La pauvre Burundi, the neglected child of the family

What you need to know:

  • Part of the problem is that the EAC is an English and Kiswahili speaking community. Burundi speaks some Kiswahili, but too much French and hardly any English.
  • Then Burundi’s avocado-loving President Pierre Nkurunziza, who also happens to be East Africa’s most prayerful leader, is not media savvy.
  • The two biggest problems though remain language, and information. Burundians are notorious for not replying to e-mails and not returning calls from other East Africans. The English-French thing again.
  • The bigger one though is that Burundi is almost an Internet black spot. There is remarkably little information about the country online.

If you read the Kenyan, Tanzanian, and Ugandan press frequently, you will encounter more stories on South Sudan, Somalia, and Ethiopia than on Burundi.

This seems strange, considering that Burundi is a member of the East African Community and South Sudan, Somalia, and Ethiopia are not.

Even stranger, is that Burundi sent its troops to join the African Union’s peacekeeping force in Somalia, Amisom, nearly four years ago, but the country it went to save gets more media play.

The people of Burundi feel this neglect, and they are not happy about it at all, as several Burundians’ e-mails and posts on my Twitter page remind me weekly.

Part of the problem is that the EAC is an English and Kiswahili speaking community. Burundi speaks some Kiswahili, but too much French and hardly any English.

On that account alone, South Sudan and Ethiopia will get more media play in the region’s English language press and TV.

Then Burundi’s avocado-loving President Pierre Nkurunziza, who also happens to be East Africa’s most prayerful leader, is not media savvy.

Uganda’s President Yoweri Museveni and Rwanda’s Paul Kagame, for example, have been hanging out together quite a lot these past months.

In a famous photo, they were caught holding herdsmen’s staffs and tending cattle on Kagame’s farm outside Kagame. Then they gave each other cows. Journalists love such stuff.

Of course, there is the other extreme — the one refined by Kenya’s President Mwai Kibaki. Kibaki has a monarch’s aloofness from the media, and keeps out of the public eye a lot. He thus creates a great media demand for him by his well-managed scarcity.
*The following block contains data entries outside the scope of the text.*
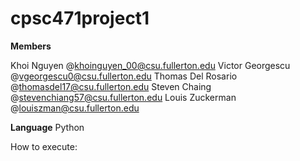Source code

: # cpsc471project1

**Members**

Khoi Nguyen @khoinguyen_00@csu.fullerton.edu
Victor Georgescu @vgeorgescu0@csu.fullerton.edu
Thomas Del Rosario @thomasdel17@csu.fullerton.edu
Steven Chaing @stevenchiang57@csu.fullerton.edu
Louis Zuckerman @louiszman@csu.fullerton.edu

**Language**
Python

How to execute:
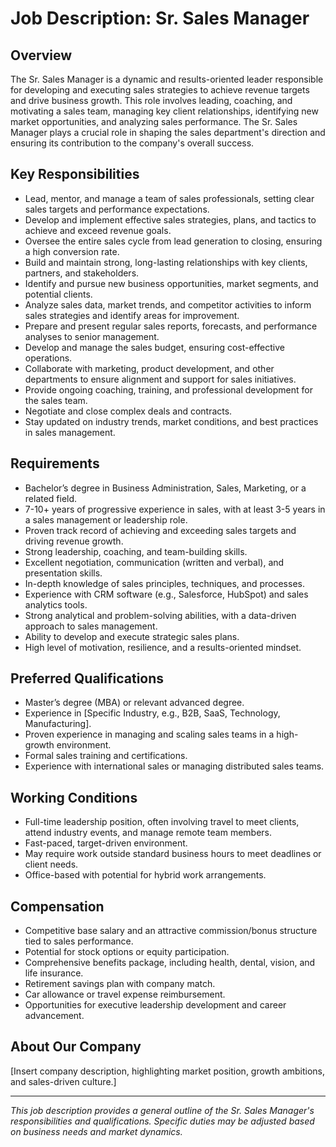 # Job Description: Sr. Sales Manager

## Overview

The Sr. Sales Manager is a dynamic and results-oriented leader responsible for developing and executing sales strategies to achieve revenue targets and drive business growth. This role involves leading, coaching, and motivating a sales team, managing key client relationships, identifying new market opportunities, and analyzing sales performance. The Sr. Sales Manager plays a crucial role in shaping the sales department's direction and ensuring its contribution to the company's overall success.

## Key Responsibilities

- Lead, mentor, and manage a team of sales professionals, setting clear sales targets and performance expectations.
- Develop and implement effective sales strategies, plans, and tactics to achieve and exceed revenue goals.
- Oversee the entire sales cycle from lead generation to closing, ensuring a high conversion rate.
- Build and maintain strong, long-lasting relationships with key clients, partners, and stakeholders.
- Identify and pursue new business opportunities, market segments, and potential clients.
- Analyze sales data, market trends, and competitor activities to inform sales strategies and identify areas for improvement.
- Prepare and present regular sales reports, forecasts, and performance analyses to senior management.
- Develop and manage the sales budget, ensuring cost-effective operations.
- Collaborate with marketing, product development, and other departments to ensure alignment and support for sales initiatives.
- Provide ongoing coaching, training, and professional development for the sales team.
- Negotiate and close complex deals and contracts.
- Stay updated on industry trends, market conditions, and best practices in sales management.

## Requirements

- Bachelor’s degree in Business Administration, Sales, Marketing, or a related field.
- 7-10+ years of progressive experience in sales, with at least 3-5 years in a sales management or leadership role.
- Proven track record of achieving and exceeding sales targets and driving revenue growth.
- Strong leadership, coaching, and team-building skills.
- Excellent negotiation, communication (written and verbal), and presentation skills.
- In-depth knowledge of sales principles, techniques, and processes.
- Experience with CRM software (e.g., Salesforce, HubSpot) and sales analytics tools.
- Strong analytical and problem-solving abilities, with a data-driven approach to sales management.
- Ability to develop and execute strategic sales plans.
- High level of motivation, resilience, and a results-oriented mindset.

## Preferred Qualifications

- Master’s degree (MBA) or relevant advanced degree.
- Experience in [Specific Industry, e.g., B2B, SaaS, Technology, Manufacturing].
- Proven experience in managing and scaling sales teams in a high-growth environment.
- Formal sales training and certifications.
- Experience with international sales or managing distributed sales teams.

## Working Conditions

- Full-time leadership position, often involving travel to meet clients, attend industry events, and manage remote team members.
- Fast-paced, target-driven environment.
- May require work outside standard business hours to meet deadlines or client needs.
- Office-based with potential for hybrid work arrangements.

## Compensation

- Competitive base salary and an attractive commission/bonus structure tied to sales performance.
- Potential for stock options or equity participation.
- Comprehensive benefits package, including health, dental, vision, and life insurance.
- Retirement savings plan with company match.
- Car allowance or travel expense reimbursement.
- Opportunities for executive leadership development and career advancement.

## About Our Company

[Insert company description, highlighting market position, growth ambitions, and sales-driven culture.]

---

_This job description provides a general outline of the Sr. Sales Manager's responsibilities and qualifications. Specific duties may be adjusted based on business needs and market dynamics._
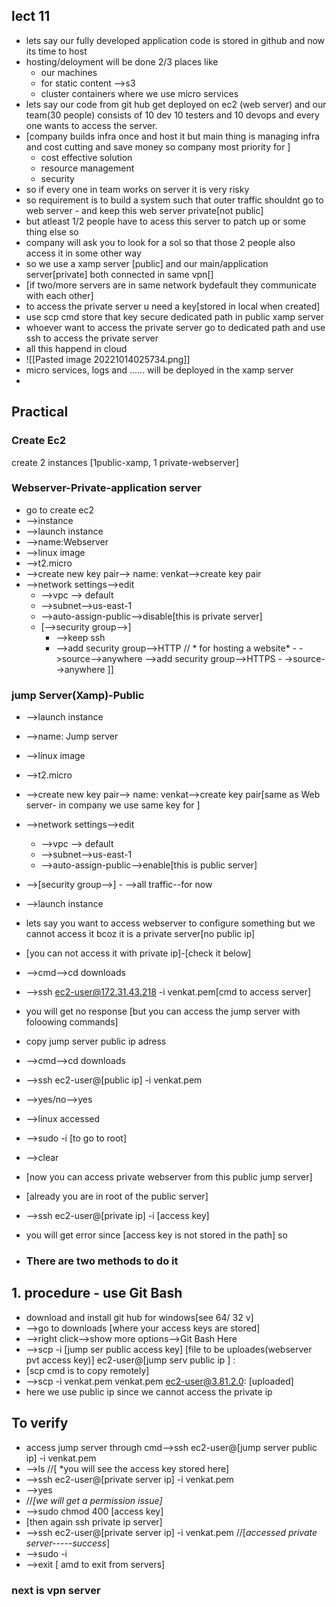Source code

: ## lect 11
- lets say our fully developed application code is stored in github and now its time to host 
- hosting/deloyment will be done 2/3 places like
	- our machines
	- for static content -->s3 
	- cluster containers where we use micro services
- lets say our code from git hub get deployed on ec2 (web server) and our team(30 people) consists of 10 dev 10 testers and 10 devops and every one wants to access the server.
- [company builds infra once and host it but main thing is managing infra and cost cutting and save money so company most priority for ]
	- cost effective solution 
	- resource management
	- security
- so if every one in team works on server it is very risky
- so requirement is to build a system such that outer traffic shouldnt go to web server - and keep this web server private[not public]
- but atleast 1/2 people have to acess this server to patch up or some thing else so 
- company will ask you to look for a sol so that those 2 people also access it in some other way
- so we use a xamp server [public] and our main/application  server[private] both connected in same vpn[]
- [if two/more servers are in same network bydefault they communicate with each other]
- to access the private server u need a key[stored in local when created]
- use scp cmd store that key secure dedicated path in public xamp server
- whoever want to access the private server go to dedicated path and use ssh to access the private server
- all this happend in cloud
- ![[Pasted image 20221014025734.png]]
- micro services, logs and ...... will be  deployed in the xamp server
- 
## Practical
### Create Ec2 
create 2 instances [1public-xamp, 1 private-webserver]
### Webserver-Private-application server
- go to create ec2
- -->instance
- -->launch instance
- -->name:Webserver
- -->linux image
- -->t2.micro
- -->create new key pair--> name: venkat-->create key pair
- -->network settings-->edit
	- -->vpc --> default
	- -->subnet-->us-east-1
	- -->auto-assign-public-->disable[this is private server]
	- [-->security group-->]
		- -->keep ssh 
		- -->add security group-->HTTP // * for hosting a website*
				- ->source-->anywhere
			-->add security group-->HTTPS
				- ->source-->anywhere ]]

### jump Server(Xamp)-Public 
- -->launch instance
- -->name: Jump server
- -->linux image
- -->t2.micro
- -->create new key pair--> name: venkat-->create key pair[same as Web server- in company we use same key for ]
- -->network settings-->edit
	- -->vpc --> default
	- -->subnet-->us-east-1
	- -->auto-assign-public-->enable[this is public server]
- -->[security group-->]
		- -->all traffic--for now
- -->launch instance

- lets say you want to access webserver to configure something but we cannot access it bcoz it is a private server[no public ip]
- [you can not access it with private ip]-[check it below]
- -->cmd-->cd downloads
- -->ssh ec2-user@172.31.43.218 -i venkat.pem[cmd to access server] 
- you will get no response [but you can access the jump server with foloowing commands]
- copy jump server public ip adress
- -->cmd-->cd downloads
- -->ssh ec2-user@[public ip] -i venkat.pem
- -->yes/no-->yes
- -->linux accessed
- -->sudo -i [to go to root]
- -->clear
- [now you can access private webserver from this public jump server]
- [already you are in root of the public server]
- -->ssh ec2-user@[private ip] -i [access key]
- you will get error since [access key is not stored in the path] so 
- ### There are two methods to do it
## 1. procedure - use Git Bash
- download and install git hub for windows[see 64/ 32 v]
- -->go to downloads [where your access keys are stored]
- -->right click-->show more options-->Git Bash Here
- -->scp -i [jump ser public access key]  [file to be uploades(webserver pvt access key)]  ec2-user@[jump serv public ip ] :
- [scp cmd is to copy remotely]
- -->scp -i venkat.pem venkat.pem ec2-user@3.81.2.0: [uploaded]
- here we use public ip since we cannot access the private ip
## To verify
- access jump server through cmd-->ssh ec2-user@[jump server public ip] -i venkat.pem
- -->ls  //[ *you will see the access key stored here]
- -->ssh ec2-user@[private server ip] -i venkat.pem
- -->yes
- //*[we will get a permission issue]*
- -->sudo chmod 400 [access key]
- [then again ssh private ip server]
- -->ssh ec2-user@[private server ip] -i venkat.pem  //[*accessed private server-----success*]
- -->sudo -i 
- -->exit [ amd to exit from servers]

### next is vpn server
First Ladies are also an asset that Pierre is not exploiting. The First Lady does necessarily have to be pretty, all she needs is character.

She doesn’t have to be young, either. Though both are good-looking, the age difference between First Lady Janet Museveni and Jeannette Kagame is over 10 years. But they both radiate something that has helped their husband’s images.

Burundi’s First Lady Denise Nkurunziza is cut in the mould of Janet Museveni. However, the president hardly deploys her much outside Burundi for image building. 

The two biggest problems though remain language, and information. Burundians are notorious for not replying to e-mails and not returning calls from other East Africans. The English-French thing again.

The bigger one though is that Burundi is almost an Internet black spot. There is remarkably little information about the country online. A year ago, we set out to find demographic and heavy survey (DHS) data for the EAC countries.

Within two days, we had it dating back four years for all the other four EAC countries, except Burundi. A year later, we still don’t have it.

If there is one thing that the EAC Secretariat and Burundi’s donor friends can do to reduce the country’s obscurity in the media, it is to it flood the Internet with data, photos, and video. And, of course, it would help if a lot of it were in English.

Otherwise, Burundi is not East Africa’s sick man. It is the region’s neglected and ignored child.